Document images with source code
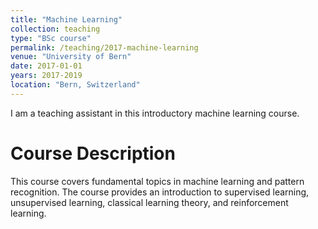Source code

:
 ```yaml
---
title: "Machine Learning"
collection: teaching
type: "BSc course"
permalink: /teaching/2017-machine-learning
venue: "University of Bern"
date: 2017-01-01
years: 2017-2019
location: "Bern, Switzerland"
---
```


I am a teaching assistant in this introductory machine learning course. 


Course Description
======
This course covers fundamental topics in machine learning and pattern recognition. The course provides an introduction to supervised learning, unsupervised learning, classical learning theory, and reinforcement learning.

= What the exercise asks =
Wherever a line in the data above holds the word "Bern", copy that line.

= Task response =
venue: "University of Bern"
location: "Bern, Switzerland"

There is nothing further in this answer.